• **TASK TO CARRY OUT**
In the records below, the line with "cumplio 55 anos" opens the range and the line with "2. Ordenar que" closes it; print that range exactly and nothing else.

• **DATA EXTRACTS**
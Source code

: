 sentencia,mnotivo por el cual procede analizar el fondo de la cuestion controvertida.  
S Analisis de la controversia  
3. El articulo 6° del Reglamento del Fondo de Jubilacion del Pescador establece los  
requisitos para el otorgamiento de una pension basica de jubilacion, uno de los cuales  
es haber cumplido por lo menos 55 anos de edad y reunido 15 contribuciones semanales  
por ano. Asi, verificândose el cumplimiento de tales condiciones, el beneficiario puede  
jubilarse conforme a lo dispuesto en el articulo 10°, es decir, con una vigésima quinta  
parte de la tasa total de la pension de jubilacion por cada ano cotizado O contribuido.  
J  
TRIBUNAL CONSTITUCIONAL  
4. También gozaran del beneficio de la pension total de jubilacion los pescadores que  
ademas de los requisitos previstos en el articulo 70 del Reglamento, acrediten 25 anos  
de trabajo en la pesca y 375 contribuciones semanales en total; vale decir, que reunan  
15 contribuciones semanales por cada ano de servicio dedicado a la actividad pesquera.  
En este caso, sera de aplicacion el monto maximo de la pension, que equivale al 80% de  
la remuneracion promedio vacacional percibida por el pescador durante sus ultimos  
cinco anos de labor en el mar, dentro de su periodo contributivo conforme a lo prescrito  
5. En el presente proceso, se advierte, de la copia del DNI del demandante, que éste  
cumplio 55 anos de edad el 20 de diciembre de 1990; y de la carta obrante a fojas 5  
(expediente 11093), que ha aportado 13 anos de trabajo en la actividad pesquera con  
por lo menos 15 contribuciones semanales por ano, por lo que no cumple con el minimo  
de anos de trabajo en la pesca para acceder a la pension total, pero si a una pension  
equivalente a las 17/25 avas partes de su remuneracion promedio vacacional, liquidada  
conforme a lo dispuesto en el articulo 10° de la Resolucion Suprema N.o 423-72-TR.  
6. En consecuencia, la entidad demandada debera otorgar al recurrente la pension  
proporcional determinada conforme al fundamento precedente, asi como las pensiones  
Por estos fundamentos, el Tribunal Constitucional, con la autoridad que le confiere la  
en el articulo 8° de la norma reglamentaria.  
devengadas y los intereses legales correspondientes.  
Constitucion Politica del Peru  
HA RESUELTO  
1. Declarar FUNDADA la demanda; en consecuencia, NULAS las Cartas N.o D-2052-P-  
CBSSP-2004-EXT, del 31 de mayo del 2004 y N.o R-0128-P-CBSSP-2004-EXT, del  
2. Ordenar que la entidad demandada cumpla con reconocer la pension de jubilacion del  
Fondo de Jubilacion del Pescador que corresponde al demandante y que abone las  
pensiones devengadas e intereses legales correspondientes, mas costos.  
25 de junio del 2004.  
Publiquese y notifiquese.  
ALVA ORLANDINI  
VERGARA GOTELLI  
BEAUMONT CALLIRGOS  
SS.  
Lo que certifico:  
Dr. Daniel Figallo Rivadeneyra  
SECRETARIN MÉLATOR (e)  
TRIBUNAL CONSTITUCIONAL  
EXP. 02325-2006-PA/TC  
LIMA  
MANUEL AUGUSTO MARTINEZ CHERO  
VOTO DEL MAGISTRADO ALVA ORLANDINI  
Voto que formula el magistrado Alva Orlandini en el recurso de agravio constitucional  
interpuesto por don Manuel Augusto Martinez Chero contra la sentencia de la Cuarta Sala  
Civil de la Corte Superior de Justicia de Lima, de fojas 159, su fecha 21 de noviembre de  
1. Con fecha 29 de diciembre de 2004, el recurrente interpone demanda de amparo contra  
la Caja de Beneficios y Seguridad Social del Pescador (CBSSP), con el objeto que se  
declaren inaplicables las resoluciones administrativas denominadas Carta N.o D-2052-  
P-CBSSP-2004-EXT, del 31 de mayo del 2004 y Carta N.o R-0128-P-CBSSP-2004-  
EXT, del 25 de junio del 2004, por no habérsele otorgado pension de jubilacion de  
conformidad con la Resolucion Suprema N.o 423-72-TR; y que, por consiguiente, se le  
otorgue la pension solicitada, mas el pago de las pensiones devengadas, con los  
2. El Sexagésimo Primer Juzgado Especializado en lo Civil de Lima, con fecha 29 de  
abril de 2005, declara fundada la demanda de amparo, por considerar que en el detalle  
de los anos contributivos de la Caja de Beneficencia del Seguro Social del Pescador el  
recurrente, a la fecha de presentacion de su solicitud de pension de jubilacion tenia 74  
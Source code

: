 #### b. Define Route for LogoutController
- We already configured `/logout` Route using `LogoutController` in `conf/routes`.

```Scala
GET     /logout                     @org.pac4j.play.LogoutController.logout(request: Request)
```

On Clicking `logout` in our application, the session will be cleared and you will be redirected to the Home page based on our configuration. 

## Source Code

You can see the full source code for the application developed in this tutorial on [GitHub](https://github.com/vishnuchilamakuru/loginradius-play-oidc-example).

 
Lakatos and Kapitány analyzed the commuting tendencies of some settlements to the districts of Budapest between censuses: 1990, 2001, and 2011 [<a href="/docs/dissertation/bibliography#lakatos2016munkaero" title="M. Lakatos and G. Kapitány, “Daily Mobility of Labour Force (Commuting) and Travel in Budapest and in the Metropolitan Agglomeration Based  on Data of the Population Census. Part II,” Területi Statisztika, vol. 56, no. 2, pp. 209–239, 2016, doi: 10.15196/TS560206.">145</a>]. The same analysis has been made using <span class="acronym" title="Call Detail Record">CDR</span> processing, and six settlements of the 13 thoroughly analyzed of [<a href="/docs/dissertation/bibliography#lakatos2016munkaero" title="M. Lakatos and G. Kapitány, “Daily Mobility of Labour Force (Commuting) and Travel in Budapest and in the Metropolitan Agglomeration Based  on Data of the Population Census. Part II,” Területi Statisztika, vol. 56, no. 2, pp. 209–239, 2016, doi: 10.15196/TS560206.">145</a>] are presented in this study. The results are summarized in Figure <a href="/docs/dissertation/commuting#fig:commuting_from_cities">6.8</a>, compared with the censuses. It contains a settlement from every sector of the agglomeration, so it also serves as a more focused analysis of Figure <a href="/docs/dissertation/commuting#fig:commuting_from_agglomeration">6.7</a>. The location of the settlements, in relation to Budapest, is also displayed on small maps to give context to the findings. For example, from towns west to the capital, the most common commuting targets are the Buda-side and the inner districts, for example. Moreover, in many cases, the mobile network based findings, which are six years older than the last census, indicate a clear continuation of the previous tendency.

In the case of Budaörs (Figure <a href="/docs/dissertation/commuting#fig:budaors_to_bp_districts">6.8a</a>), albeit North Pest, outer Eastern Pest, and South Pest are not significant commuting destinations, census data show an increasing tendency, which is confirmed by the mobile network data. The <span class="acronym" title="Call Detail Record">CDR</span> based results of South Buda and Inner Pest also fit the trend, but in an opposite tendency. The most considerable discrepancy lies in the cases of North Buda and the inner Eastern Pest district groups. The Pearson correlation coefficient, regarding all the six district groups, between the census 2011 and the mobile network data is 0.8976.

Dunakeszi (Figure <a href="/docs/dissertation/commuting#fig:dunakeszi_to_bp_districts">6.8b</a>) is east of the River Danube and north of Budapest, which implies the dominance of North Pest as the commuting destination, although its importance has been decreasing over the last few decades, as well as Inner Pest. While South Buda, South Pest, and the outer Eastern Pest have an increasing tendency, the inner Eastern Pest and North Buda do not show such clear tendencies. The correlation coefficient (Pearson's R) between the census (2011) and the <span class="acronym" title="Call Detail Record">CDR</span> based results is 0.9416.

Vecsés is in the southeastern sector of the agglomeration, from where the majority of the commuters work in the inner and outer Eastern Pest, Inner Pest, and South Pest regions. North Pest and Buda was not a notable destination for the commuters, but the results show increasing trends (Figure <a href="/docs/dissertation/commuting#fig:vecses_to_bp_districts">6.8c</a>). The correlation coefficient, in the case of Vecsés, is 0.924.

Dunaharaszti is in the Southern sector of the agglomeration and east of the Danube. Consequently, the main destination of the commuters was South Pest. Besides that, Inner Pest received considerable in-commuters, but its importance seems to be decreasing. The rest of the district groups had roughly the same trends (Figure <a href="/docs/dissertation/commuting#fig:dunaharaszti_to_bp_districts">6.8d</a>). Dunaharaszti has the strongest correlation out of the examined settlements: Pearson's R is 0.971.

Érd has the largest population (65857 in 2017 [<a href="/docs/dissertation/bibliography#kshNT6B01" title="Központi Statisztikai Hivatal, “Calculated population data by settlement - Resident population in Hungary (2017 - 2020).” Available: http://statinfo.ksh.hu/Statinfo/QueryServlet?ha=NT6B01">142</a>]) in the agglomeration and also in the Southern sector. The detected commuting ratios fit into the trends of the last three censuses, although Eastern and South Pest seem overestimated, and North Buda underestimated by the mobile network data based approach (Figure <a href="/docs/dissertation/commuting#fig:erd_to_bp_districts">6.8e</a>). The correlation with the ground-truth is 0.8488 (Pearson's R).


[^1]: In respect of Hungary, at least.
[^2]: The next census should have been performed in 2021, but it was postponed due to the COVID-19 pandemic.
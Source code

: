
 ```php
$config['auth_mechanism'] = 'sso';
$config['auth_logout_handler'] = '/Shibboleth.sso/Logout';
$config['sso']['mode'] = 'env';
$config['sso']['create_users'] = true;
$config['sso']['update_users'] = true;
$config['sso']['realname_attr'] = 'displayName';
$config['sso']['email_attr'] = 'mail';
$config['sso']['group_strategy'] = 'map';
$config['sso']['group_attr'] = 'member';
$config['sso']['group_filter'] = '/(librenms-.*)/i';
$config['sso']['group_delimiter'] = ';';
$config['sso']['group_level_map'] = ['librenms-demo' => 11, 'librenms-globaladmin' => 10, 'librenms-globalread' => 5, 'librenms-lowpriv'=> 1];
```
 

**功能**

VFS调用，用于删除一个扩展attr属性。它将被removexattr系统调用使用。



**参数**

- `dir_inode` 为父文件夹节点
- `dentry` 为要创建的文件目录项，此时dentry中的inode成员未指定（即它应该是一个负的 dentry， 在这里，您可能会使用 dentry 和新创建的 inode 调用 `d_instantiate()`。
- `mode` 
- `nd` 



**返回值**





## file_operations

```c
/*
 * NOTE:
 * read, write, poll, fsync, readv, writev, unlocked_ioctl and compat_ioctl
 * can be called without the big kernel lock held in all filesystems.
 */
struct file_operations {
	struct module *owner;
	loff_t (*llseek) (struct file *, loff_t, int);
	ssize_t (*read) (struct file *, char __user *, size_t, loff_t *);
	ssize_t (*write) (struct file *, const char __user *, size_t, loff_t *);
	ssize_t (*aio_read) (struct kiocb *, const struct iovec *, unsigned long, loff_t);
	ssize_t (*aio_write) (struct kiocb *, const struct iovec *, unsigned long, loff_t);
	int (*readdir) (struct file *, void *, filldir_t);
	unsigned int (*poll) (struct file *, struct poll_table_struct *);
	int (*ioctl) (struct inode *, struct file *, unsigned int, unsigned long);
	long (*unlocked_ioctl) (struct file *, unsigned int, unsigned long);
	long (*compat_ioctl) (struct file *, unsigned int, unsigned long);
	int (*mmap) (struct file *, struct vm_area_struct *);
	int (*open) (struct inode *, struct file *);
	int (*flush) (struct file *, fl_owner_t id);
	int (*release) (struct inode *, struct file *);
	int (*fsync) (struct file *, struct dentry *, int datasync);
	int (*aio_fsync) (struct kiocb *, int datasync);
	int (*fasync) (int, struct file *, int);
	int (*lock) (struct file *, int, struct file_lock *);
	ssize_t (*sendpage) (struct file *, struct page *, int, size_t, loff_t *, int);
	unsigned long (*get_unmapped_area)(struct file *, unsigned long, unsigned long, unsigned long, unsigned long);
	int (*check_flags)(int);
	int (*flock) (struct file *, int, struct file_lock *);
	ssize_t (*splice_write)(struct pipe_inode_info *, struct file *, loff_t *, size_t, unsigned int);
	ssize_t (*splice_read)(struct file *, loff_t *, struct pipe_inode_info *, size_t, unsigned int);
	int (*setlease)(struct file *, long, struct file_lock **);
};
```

• **ANSWER SPACE**
cumplio 55 anos de edad el 20 de diciembre de 1990; y de la carta obrante a fojas 5  
(expediente 11093), que ha aportado 13 anos de trabajo en la actividad pesquera con  
por lo menos 15 contribuciones semanales por ano, por lo que no cumple con el minimo  
de anos de trabajo en la pesca para acceder a la pension total, pero si a una pension  
equivalente a las 17/25 avas partes de su remuneracion promedio vacacional, liquidada  
conforme a lo dispuesto en el articulo 10° de la Resolucion Suprema N.o 423-72-TR.  
6. En consecuencia, la entidad demandada debera otorgar al recurrente la pension  
proporcional determinada conforme al fundamento precedente, asi como las pensiones  
Por estos fundamentos, el Tribunal Constitucional, con la autoridad que le confiere la  
en el articulo 8° de la norma reglamentaria.  
devengadas y los intereses legales correspondientes.  
Constitucion Politica del Peru  
HA RESUELTO  
1. Declarar FUNDADA la demanda; en consecuencia, NULAS las Cartas N.o D-2052-P-  
CBSSP-2004-EXT, del 31 de mayo del 2004 y N.o R-0128-P-CBSSP-2004-EXT, del  
2. Ordenar que la entidad demandada cumpla con reconocer la pension de jubilacion del  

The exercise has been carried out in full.